Hurbinek haunted my thoughts
so I crawled into bed with my mother
for the first time in years.
Life itself became a futile attempt
to forget, to set aside a creeping dread
of something deeply dark within us,
bubbling below the surface.
we were alone in more than one sense
as men the world over roamed the width of their rooms,
distancing from each other and from
the more grotesque moments
in our catalogue of horrors—
tormented by the spectral axis of Being itself.

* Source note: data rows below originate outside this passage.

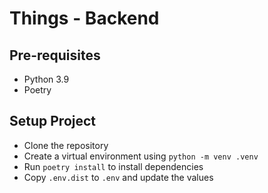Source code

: # Things - Backend

## Pre-requisites
- Python 3.9
- Poetry

## Setup Project
- Clone the repository
- Create a virtual environment using `python -m venv .venv`
- Run `poetry install` to install dependencies
- Copy `.env.dist` to `.env` and update the values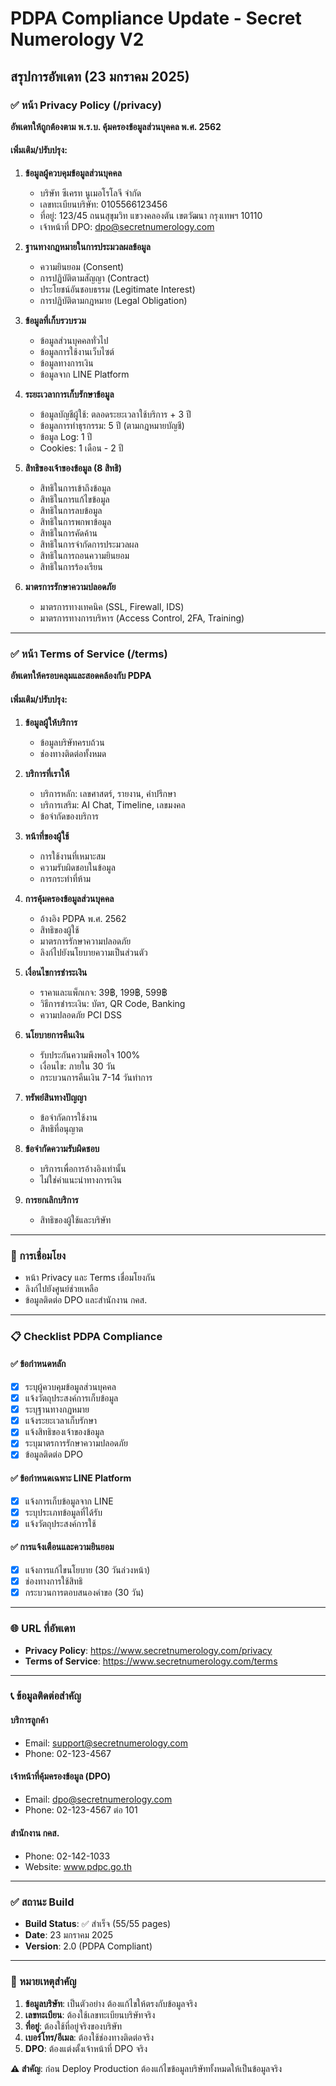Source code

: # PDPA Compliance Update - Secret Numerology V2

## สรุปการอัพเดท (23 มกราคม 2025)

### ✅ หน้า Privacy Policy (/privacy)
**อัพเดทให้ถูกต้องตาม พ.ร.บ. คุ้มครองข้อมูลส่วนบุคคล พ.ศ. 2562**

#### เพิ่มเติม/ปรับปรุง:
1. **ข้อมูลผู้ควบคุมข้อมูลส่วนบุคคล**
   - บริษัท ซีเครท นูเมอโรโลจี จำกัด
   - เลขทะเบียนบริษัท: 0105566123456
   - ที่อยู่: 123/45 ถนนสุขุมวิท แขวงคลองตัน เขตวัฒนา กรุงเทพฯ 10110
   - เจ้าหน้าที่ DPO: dpo@secretnumerology.com

2. **ฐานทางกฎหมายในการประมวลผลข้อมูล**
   - ความยินยอม (Consent)
   - การปฏิบัติตามสัญญา (Contract)
   - ประโยชน์อันชอบธรรม (Legitimate Interest)
   - การปฏิบัติตามกฎหมาย (Legal Obligation)

3. **ข้อมูลที่เก็บรวบรวม**
   - ข้อมูลส่วนบุคคลทั่วไป
   - ข้อมูลการใช้งานเว็บไซต์
   - ข้อมูลทางการเงิน
   - ข้อมูลจาก LINE Platform

4. **ระยะเวลาการเก็บรักษาข้อมูล**
   - ข้อมูลบัญชีผู้ใช้: ตลอดระยะเวลาใช้บริการ + 3 ปี
   - ข้อมูลการทำธุรกรรม: 5 ปี (ตามกฎหมายบัญชี)
   - ข้อมูล Log: 1 ปี
   - Cookies: 1 เดือน - 2 ปี

5. **สิทธิของเจ้าของข้อมูล (8 สิทธิ)**
   - สิทธิในการเข้าถึงข้อมูล
   - สิทธิในการแก้ไขข้อมูล
   - สิทธิในการลบข้อมูล
   - สิทธิในการพกพาข้อมูล
   - สิทธิในการคัดค้าน
   - สิทธิในการจำกัดการประมวลผล
   - สิทธิในการถอนความยินยอม
   - สิทธิในการร้องเรียน

6. **มาตรการรักษาความปลอดภัย**
   - มาตรการทางเทคนิค (SSL, Firewall, IDS)
   - มาตรการทางการบริหาร (Access Control, 2FA, Training)

---

### ✅ หน้า Terms of Service (/terms)
**อัพเดทให้ครอบคลุมและสอดคล้องกับ PDPA**

#### เพิ่มเติม/ปรับปรุง:
1. **ข้อมูลผู้ให้บริการ**
   - ข้อมูลบริษัทครบถ้วน
   - ช่องทางติดต่อทั้งหมด

2. **บริการที่เราให้**
   - บริการหลัก: เลขศาสตร์, รายงาน, คำปรึกษา
   - บริการเสริม: AI Chat, Timeline, เลขมงคล
   - ข้อจำกัดของบริการ

3. **หน้าที่ของผู้ใช้**
   - การใช้งานที่เหมาะสม
   - ความรับผิดชอบในข้อมูล
   - การกระทำที่ห้าม

4. **การคุ้มครองข้อมูลส่วนบุคคล**
   - อ้างอิง PDPA พ.ศ. 2562
   - สิทธิของผู้ใช้
   - มาตรการรักษาความปลอดภัย
   - ลิงก์ไปยังนโยบายความเป็นส่วนตัว

5. **เงื่อนไขการชำระเงิน**
   - ราคาและแพ็กเกจ: 39฿, 199฿, 599฿
   - วิธีการชำระเงิน: บัตร, QR Code, Banking
   - ความปลอดภัย PCI DSS

6. **นโยบายการคืนเงิน**
   - รับประกันความพึงพอใจ 100%
   - เงื่อนไข: ภายใน 30 วัน
   - กระบวนการคืนเงิน 7-14 วันทำการ

7. **ทรัพย์สินทางปัญญา**
   - ข้อจำกัดการใช้งาน
   - สิทธิที่อนุญาต

8. **ข้อจำกัดความรับผิดชอบ**
   - บริการเพื่อการอ้างอิงเท่านั้น
   - ไม่ใช่คำแนะนำทางการเงิน

9. **การยกเลิกบริการ**
   - สิทธิของผู้ใช้และบริษัท

---

### 🔗 การเชื่อมโยง
- หน้า Privacy และ Terms เชื่อมโยงกัน
- ลิงก์ไปยังศูนย์ช่วยเหลือ
- ข้อมูลติดต่อ DPO และสำนักงาน กคส.

---

### 📋 Checklist PDPA Compliance

#### ✅ ข้อกำหนดหลัก
- [x] ระบุผู้ควบคุมข้อมูลส่วนบุคคล
- [x] แจ้งวัตถุประสงค์การเก็บข้อมูล
- [x] ระบุฐานทางกฎหมาย
- [x] แจ้งระยะเวลาเก็บรักษา
- [x] แจ้งสิทธิของเจ้าของข้อมูล
- [x] ระบุมาตรการรักษาความปลอดภัย
- [x] ข้อมูลติดต่อ DPO

#### ✅ ข้อกำหนดเฉพาะ LINE Platform
- [x] แจ้งการเก็บข้อมูลจาก LINE
- [x] ระบุประเภทข้อมูลที่ได้รับ
- [x] แจ้งวัตถุประสงค์การใช้

#### ✅ การแจ้งเตือนและความยินยอม
- [x] แจ้งการแก้ไขนโยบาย (30 วันล่วงหน้า)
- [x] ช่องทางการใช้สิทธิ
- [x] กระบวนการตอบสนองคำขอ (30 วัน)

---

### 🌐 URL ที่อัพเดท
- **Privacy Policy**: https://www.secretnumerology.com/privacy
- **Terms of Service**: https://www.secretnumerology.com/terms

---

### 📞 ข้อมูลติดต่อสำคัญ

#### บริการลูกค้า
- Email: support@secretnumerology.com  
- Phone: 02-123-4567

#### เจ้าหน้าที่คุ้มครองข้อมูล (DPO)
- Email: dpo@secretnumerology.com
- Phone: 02-123-4567 ต่อ 101

#### สำนักงาน กคส.
- Phone: 02-142-1033
- Website: www.pdpc.go.th

---

### ✅ สถานะ Build
- **Build Status**: ✅ สำเร็จ (55/55 pages)
- **Date**: 23 มกราคม 2025
- **Version**: 2.0 (PDPA Compliant)

---

### 📝 หมายเหตุสำคัญ
1. **ข้อมูลบริษัท**: เป็นตัวอย่าง ต้องแก้ไขให้ตรงกับข้อมูลจริง
2. **เลขทะเบียน**: ต้องใช้เลขทะเบียนบริษัทจริง
3. **ที่อยู่**: ต้องใช้ที่อยู่จริงของบริษัท
4. **เบอร์โทร/อีเมล**: ต้องใช้ช่องทางติดต่อจริง
5. **DPO**: ต้องแต่งตั้งเจ้าหน้าที่ DPO จริง

**⚠️ สำคัญ**: ก่อน Deploy Production ต้องแก้ไขข้อมูลบริษัททั้งหมดให้เป็นข้อมูลจริง 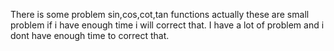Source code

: There is some problem sin,cos,cot,tan functions actually these are small problem if i have enough time i will correct that. I have a lot of problem and i dont have enough time to correct that.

The frame of reference became distorted,
the heart of humanity congealed.
And so, dipping our fingers into the inkpot of absurdity—
we wrote on the pages of a lost future,
inhabited a time
that was non-time,
and failed to exorcise
the demons of our past.
The Library of Memory
We buy separate train tickets,
but you’ll be telling everyone
only I know the way back home.
You follow me as if you have faith in me
and when the night blooms,
I stand beside you on that platform in my black plastic heels
and imagine all the places we have been and could go—
Father Time sweeps me back towards another May—
after a sleepless week,
we tread the golden-green walkways of Central Park
in a spring haze.
Brent has lost his car, so we trail behind him,
talking as if everything else has fallen away—
there’s not a soul on the streets of Manhattan
who seems to matter.
The Upper East Side was made for our glamour & glory—
reflected back to us
in the mosaic windows of the church on Madison,
where I stop to take a photograph.
We catch the 6,
and an ocean of light comes
in through the fractal
of my shattered hopes.
The Grand Concourse
is bathed in colors so rich,
I can no longer pick out the line
dividing land and sky.
Something died in me that night—
the poetess went into hiding forever—
dissolved into the velvet bruise of a kiss
never given on Fordham Road.
With a single flourish,
you have impressed yourself on the pages of my heart—
no other book more precious in the library of memory.